Supplied records>
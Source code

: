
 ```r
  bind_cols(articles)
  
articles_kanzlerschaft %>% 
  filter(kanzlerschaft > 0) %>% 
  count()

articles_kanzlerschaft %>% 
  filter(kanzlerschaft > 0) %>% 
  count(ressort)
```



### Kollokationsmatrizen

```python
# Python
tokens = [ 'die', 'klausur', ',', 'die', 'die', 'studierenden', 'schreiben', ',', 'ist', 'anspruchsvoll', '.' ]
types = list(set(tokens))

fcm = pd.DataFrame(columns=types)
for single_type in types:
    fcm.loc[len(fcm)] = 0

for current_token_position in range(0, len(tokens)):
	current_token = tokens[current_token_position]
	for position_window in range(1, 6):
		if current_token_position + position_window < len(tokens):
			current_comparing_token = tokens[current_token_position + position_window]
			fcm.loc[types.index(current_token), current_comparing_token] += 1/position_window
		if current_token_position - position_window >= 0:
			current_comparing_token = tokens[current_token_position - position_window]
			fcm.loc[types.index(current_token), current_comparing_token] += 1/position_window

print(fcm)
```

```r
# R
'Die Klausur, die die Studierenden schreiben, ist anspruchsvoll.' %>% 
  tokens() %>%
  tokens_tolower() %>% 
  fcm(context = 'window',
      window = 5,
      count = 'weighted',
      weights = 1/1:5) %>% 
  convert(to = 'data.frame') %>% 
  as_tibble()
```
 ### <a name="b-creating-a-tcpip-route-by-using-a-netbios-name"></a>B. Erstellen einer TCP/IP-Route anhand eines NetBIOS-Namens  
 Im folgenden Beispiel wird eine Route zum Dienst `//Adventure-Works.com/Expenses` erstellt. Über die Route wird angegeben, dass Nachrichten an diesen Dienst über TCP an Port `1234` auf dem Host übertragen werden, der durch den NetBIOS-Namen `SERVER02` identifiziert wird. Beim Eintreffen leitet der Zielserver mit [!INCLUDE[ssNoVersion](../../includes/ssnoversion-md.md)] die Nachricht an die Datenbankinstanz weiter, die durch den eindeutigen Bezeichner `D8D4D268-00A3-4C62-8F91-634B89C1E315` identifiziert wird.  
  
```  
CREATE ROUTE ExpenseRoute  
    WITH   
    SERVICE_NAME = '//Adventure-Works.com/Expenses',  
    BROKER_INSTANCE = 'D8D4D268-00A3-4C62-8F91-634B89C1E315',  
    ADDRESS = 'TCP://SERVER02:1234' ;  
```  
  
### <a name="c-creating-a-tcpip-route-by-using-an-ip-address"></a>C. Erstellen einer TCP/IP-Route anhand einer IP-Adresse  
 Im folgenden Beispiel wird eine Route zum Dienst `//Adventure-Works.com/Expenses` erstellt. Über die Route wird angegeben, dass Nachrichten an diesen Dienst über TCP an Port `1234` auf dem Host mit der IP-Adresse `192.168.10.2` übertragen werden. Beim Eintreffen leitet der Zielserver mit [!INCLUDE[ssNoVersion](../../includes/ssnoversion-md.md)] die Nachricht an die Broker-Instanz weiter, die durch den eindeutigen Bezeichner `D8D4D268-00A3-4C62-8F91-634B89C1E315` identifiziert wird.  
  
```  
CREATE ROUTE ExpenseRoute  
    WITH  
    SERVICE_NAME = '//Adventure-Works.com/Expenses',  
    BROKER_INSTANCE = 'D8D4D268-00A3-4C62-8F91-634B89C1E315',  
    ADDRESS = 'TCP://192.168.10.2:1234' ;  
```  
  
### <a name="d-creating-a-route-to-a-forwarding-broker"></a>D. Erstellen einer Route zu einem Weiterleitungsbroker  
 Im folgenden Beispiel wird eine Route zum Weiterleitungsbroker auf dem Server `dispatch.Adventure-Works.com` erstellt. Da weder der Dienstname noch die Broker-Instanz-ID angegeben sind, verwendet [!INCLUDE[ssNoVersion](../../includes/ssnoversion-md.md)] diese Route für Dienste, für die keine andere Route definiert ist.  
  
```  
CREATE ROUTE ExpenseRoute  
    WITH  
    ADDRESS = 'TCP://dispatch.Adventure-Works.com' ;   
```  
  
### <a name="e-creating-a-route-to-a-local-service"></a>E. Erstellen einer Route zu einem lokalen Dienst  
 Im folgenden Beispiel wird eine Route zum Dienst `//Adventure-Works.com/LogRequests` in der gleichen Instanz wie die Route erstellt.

What the task asks>
Only the lines that hold the word "werden" are wanted; each should be pulled from the records.

Finished task>
 Im folgenden Beispiel wird eine Route zum Dienst `//Adventure-Works.com/Expenses` erstellt. Über die Route wird angegeben, dass Nachrichten an diesen Dienst über TCP an Port `1234` auf dem Host übertragen werden, der durch den NetBIOS-Namen `SERVER02` identifiziert wird. Beim Eintreffen leitet der Zielserver mit [!INCLUDE[ssNoVersion](../../includes/ssnoversion-md.md)] die Nachricht an die Datenbankinstanz weiter, die durch den eindeutigen Bezeichner `D8D4D268-00A3-4C62-8F91-634B89C1E315` identifiziert wird.  
 Im folgenden Beispiel wird eine Route zum Dienst `//Adventure-Works.com/Expenses` erstellt. Über die Route wird angegeben, dass Nachrichten an diesen Dienst über TCP an Port `1234` auf dem Host mit der IP-Adresse `192.168.10.2` übertragen werden. Beim Eintreffen leitet der Zielserver mit [!INCLUDE[ssNoVersion](../../includes/ssnoversion-md.md)] die Nachricht an die Broker-Instanz weiter, die durch den eindeutigen Bezeichner `D8D4D268-00A3-4C62-8F91-634B89C1E315` identifiziert wird.  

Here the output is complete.